**** DATASET
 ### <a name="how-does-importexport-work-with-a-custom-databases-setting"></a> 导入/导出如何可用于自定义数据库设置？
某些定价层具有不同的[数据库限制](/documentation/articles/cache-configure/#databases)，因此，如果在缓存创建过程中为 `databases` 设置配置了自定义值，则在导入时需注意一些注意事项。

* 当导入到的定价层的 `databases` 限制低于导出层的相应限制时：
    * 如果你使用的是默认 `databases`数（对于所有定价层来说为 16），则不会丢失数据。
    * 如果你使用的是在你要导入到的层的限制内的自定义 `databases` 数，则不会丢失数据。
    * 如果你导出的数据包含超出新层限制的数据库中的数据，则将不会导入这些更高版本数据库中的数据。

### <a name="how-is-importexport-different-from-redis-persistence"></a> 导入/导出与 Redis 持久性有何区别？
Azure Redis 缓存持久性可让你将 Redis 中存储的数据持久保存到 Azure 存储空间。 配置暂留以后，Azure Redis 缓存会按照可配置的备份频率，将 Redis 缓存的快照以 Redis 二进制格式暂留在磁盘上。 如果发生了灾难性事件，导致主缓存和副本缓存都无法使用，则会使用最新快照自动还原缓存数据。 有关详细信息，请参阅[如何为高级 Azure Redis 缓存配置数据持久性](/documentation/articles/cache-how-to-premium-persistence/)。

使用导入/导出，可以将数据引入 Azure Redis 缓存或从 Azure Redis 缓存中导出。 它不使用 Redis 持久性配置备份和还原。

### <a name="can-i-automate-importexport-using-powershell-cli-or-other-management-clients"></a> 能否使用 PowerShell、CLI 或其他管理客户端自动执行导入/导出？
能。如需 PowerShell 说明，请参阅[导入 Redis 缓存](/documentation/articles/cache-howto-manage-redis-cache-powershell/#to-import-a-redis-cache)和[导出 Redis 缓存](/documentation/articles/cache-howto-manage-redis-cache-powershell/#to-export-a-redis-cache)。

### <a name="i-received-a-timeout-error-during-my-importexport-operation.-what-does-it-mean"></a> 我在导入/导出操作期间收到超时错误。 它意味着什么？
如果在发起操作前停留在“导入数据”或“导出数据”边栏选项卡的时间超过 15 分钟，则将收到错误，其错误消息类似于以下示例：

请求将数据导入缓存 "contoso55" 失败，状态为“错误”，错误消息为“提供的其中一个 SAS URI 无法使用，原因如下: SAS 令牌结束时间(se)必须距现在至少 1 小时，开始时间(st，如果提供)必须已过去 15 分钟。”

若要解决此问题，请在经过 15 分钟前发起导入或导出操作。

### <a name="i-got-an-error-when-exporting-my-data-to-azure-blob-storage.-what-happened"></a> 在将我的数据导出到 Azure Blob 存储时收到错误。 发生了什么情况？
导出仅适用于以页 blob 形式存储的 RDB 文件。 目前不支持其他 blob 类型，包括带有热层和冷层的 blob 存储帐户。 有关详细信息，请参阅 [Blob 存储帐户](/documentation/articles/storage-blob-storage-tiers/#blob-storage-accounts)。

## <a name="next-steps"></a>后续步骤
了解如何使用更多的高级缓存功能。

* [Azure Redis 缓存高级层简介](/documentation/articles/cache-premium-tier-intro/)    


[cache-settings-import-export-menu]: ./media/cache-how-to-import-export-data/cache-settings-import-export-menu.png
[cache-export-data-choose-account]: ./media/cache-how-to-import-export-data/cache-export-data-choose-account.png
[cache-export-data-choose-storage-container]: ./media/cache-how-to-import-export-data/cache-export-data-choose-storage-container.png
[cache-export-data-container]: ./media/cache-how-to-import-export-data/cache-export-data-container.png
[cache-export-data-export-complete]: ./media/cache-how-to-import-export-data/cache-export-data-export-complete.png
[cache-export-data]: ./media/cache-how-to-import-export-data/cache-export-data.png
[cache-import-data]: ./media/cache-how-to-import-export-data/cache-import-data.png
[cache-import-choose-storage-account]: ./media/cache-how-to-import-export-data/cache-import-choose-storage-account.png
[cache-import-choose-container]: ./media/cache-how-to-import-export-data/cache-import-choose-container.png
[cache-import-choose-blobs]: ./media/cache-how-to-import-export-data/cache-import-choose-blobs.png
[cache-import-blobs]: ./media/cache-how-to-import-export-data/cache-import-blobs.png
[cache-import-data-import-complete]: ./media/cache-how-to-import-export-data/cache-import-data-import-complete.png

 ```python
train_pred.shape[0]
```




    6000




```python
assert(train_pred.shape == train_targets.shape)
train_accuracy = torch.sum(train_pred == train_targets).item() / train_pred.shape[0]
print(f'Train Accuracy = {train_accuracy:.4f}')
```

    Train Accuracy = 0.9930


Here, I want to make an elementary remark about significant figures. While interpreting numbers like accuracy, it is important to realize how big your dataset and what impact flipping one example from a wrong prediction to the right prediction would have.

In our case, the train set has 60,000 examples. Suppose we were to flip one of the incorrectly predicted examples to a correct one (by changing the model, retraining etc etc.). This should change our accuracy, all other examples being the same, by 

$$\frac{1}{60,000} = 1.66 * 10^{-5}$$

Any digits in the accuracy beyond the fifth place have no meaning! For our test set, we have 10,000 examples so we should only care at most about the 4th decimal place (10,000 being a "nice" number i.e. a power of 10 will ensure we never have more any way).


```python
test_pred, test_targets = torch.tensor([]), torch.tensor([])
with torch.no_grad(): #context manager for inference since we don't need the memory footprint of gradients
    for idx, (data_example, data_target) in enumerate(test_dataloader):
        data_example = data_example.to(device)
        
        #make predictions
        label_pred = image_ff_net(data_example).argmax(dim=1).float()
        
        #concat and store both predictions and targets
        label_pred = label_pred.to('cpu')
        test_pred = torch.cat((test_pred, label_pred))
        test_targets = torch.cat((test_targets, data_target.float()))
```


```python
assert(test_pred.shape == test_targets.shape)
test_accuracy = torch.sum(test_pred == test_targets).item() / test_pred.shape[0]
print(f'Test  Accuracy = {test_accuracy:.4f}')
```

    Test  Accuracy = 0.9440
********
▶ _EXERCISE AIM_
Word for word, output all of the material.

▶ _SOLUTION TO THIS EXERCISE_
 ### <a name="how-does-importexport-work-with-a-custom-databases-setting"></a> 导入/导出如何可用于自定义数据库设置？
某些定价层具有不同的[数据库限制](/documentation/articles/cache-configure/#databases)，因此，如果在缓存创建过程中为 `databases` 设置配置了自定义值，则在导入时需注意一些注意事项。

* 当导入到的定价层的 `databases` 限制低于导出层的相应限制时：
    * 如果你使用的是默认 `databases`数（对于所有定价层来说为 16），则不会丢失数据。
    * 如果你使用的是在你要导入到的层的限制内的自定义 `databases` 数，则不会丢失数据。
    * 如果你导出的数据包含超出新层限制的数据库中的数据，则将不会导入这些更高版本数据库中的数据。

### <a name="how-is-importexport-different-from-redis-persistence"></a> 导入/导出与 Redis 持久性有何区别？
Azure Redis 缓存持久性可让你将 Redis 中存储的数据持久保存到 Azure 存储空间。 配置暂留以后，Azure Redis 缓存会按照可配置的备份频率，将 Redis 缓存的快照以 Redis 二进制格式暂留在磁盘上。 如果发生了灾难性事件，导致主缓存和副本缓存都无法使用，则会使用最新快照自动还原缓存数据。 有关详细信息，请参阅[如何为高级 Azure Redis 缓存配置数据持久性](/documentation/articles/cache-how-to-premium-persistence/)。

使用导入/导出，可以将数据引入 Azure Redis 缓存或从 Azure Redis 缓存中导出。 它不使用 Redis 持久性配置备份和还原。

### <a name="can-i-automate-importexport-using-powershell-cli-or-other-management-clients"></a> 能否使用 PowerShell、CLI 或其他管理客户端自动执行导入/导出？
能。如需 PowerShell 说明，请参阅[导入 Redis 缓存](/documentation/articles/cache-howto-manage-redis-cache-powershell/#to-import-a-redis-cache)和[导出 Redis 缓存](/documentation/articles/cache-howto-manage-redis-cache-powershell/#to-export-a-redis-cache)。

### <a name="i-received-a-timeout-error-during-my-importexport-operation.-what-does-it-mean"></a> 我在导入/导出操作期间收到超时错误。 它意味着什么？
如果在发起操作前停留在“导入数据”或“导出数据”边栏选项卡的时间超过 15 分钟，则将收到错误，其错误消息类似于以下示例：

请求将数据导入缓存 "contoso55" 失败，状态为“错误”，错误消息为“提供的其中一个 SAS URI 无法使用，原因如下: SAS 令牌结束时间(se)必须距现在至少 1 小时，开始时间(st，如果提供)必须已过去 15 分钟。”

若要解决此问题，请在经过 15 分钟前发起导入或导出操作。

### <a name="i-got-an-error-when-exporting-my-data-to-azure-blob-storage.-what-happened"></a> 在将我的数据导出到 Azure Blob 存储时收到错误。 发生了什么情况？
导出仅适用于以页 blob 形式存储的 RDB 文件。 目前不支持其他 blob 类型，包括带有热层和冷层的 blob 存储帐户。 有关详细信息，请参阅 [Blob 存储帐户](/documentation/articles/storage-blob-storage-tiers/#blob-storage-accounts)。

## <a name="next-steps"></a>后续步骤
了解如何使用更多的高级缓存功能。

* [Azure Redis 缓存高级层简介](/documentation/articles/cache-premium-tier-intro/)    


[cache-settings-import-export-menu]: ./media/cache-how-to-import-export-data/cache-settings-import-export-menu.png
[cache-export-data-choose-account]: ./media/cache-how-to-import-export-data/cache-export-data-choose-account.png
[cache-export-data-choose-storage-container]: ./media/cache-how-to-import-export-data/cache-export-data-choose-storage-container.png
[cache-export-data-container]: ./media/cache-how-to-import-export-data/cache-export-data-container.png
[cache-export-data-export-complete]: ./media/cache-how-to-import-export-data/cache-export-data-export-complete.png
[cache-export-data]: ./media/cache-how-to-import-export-data/cache-export-data.png
[cache-import-data]: ./media/cache-how-to-import-export-data/cache-import-data.png
[cache-import-choose-storage-account]: ./media/cache-how-to-import-export-data/cache-import-choose-storage-account.png
[cache-import-choose-container]: ./media/cache-how-to-import-export-data/cache-import-choose-container.png
[cache-import-choose-blobs]: ./media/cache-how-to-import-export-data/cache-import-choose-blobs.png
[cache-import-blobs]: ./media/cache-how-to-import-export-data/cache-import-blobs.png
[cache-import-data-import-complete]: ./media/cache-how-to-import-export-data/cache-import-data-import-complete.png

 ```python
train_pred.shape[0]
```




    6000




```python
assert(train_pred.shape == train_targets.shape)
train_accuracy = torch.sum(train_pred == train_targets).item() / train_pred.shape[0]
print(f'Train Accuracy = {train_accuracy:.4f}')
```

    Train Accuracy = 0.9930


Here, I want to make an elementary remark about significant figures. While interpreting numbers like accuracy, it is important to realize how big your dataset and what impact flipping one example from a wrong prediction to the right prediction would have.

In our case, the train set has 60,000 examples. Suppose we were to flip one of the incorrectly predicted examples to a correct one (by changing the model, retraining etc etc.). This should change our accuracy, all other examples being the same, by 

$$\frac{1}{60,000} = 1.66 * 10^{-5}$$

Any digits in the accuracy beyond the fifth place have no meaning! For our test set, we have 10,000 examples so we should only care at most about the 4th decimal place (10,000 being a "nice" number i.e. a power of 10 will ensure we never have more any way).


```python
test_pred, test_targets = torch.tensor([]), torch.tensor([])
with torch.no_grad(): #context manager for inference since we don't need the memory footprint of gradients
    for idx, (data_example, data_target) in enumerate(test_dataloader):
        data_example = data_example.to(device)
        
        #make predictions
        label_pred = image_ff_net(data_example).argmax(dim=1).float()
        
        #concat and store both predictions and targets
        label_pred = label_pred.to('cpu')
        test_pred = torch.cat((test_pred, label_pred))
        test_targets = torch.cat((test_targets, data_target.float()))
```


```python
assert(test_pred.shape == test_targets.shape)
test_accuracy = torch.sum(test_pred == test_targets).item() / test_pred.shape[0]
print(f'Test  Accuracy = {test_accuracy:.4f}')
```

    Test  Accuracy = 0.9440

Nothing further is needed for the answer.